Scanning the entries below, copy every line that contains the word "https".

┄┄┄┄┄┄┄┄┄┄┄┄┄┄┄┄┄┄┄┄

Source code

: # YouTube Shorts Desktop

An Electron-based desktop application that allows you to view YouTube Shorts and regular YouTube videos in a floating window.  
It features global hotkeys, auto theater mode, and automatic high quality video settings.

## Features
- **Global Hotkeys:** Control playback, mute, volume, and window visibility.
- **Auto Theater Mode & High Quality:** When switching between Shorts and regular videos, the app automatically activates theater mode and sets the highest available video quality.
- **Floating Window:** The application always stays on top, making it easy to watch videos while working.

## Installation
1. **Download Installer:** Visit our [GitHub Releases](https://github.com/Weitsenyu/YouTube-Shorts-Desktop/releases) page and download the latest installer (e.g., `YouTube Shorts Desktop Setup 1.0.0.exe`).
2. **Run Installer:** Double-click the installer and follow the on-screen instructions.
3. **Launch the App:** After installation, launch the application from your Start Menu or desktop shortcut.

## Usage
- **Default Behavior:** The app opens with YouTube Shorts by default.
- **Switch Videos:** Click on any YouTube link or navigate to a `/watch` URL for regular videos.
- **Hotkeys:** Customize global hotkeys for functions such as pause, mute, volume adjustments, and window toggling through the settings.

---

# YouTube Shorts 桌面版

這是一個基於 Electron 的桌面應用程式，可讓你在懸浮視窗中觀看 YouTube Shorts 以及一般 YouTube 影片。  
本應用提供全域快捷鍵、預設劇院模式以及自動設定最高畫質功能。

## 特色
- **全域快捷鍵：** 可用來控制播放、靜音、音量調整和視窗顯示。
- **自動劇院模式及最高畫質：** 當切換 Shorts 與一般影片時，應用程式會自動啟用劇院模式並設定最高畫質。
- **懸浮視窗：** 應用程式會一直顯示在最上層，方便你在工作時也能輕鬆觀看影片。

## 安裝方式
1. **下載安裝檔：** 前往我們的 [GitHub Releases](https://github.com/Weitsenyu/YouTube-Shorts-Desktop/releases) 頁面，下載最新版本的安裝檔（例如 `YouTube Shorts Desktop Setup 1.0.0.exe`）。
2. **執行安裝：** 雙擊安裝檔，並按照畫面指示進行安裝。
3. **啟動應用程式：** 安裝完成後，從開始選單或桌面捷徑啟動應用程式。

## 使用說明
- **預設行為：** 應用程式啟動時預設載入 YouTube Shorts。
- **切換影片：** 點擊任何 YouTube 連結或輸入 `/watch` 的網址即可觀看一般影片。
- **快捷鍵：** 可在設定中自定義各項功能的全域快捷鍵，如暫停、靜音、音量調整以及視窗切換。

┄┄┄┄┄┄┄┄┄┄┄┄┄┄┄┄┄┄┄┄

= Task output =
1. **Download Installer:** Visit our [GitHub Releases](https://github.com/Weitsenyu/YouTube-Shorts-Desktop/releases) page and download the latest installer (e.g., `YouTube Shorts Desktop Setup 1.0.0.exe`).
1. **下載安裝檔：** 前往我們的 [GitHub Releases](https://github.com/Weitsenyu/YouTube-Shorts-Desktop/releases) 頁面，下載最新版本的安裝檔（例如 `YouTube Shorts Desktop Setup 1.0.0.exe`）。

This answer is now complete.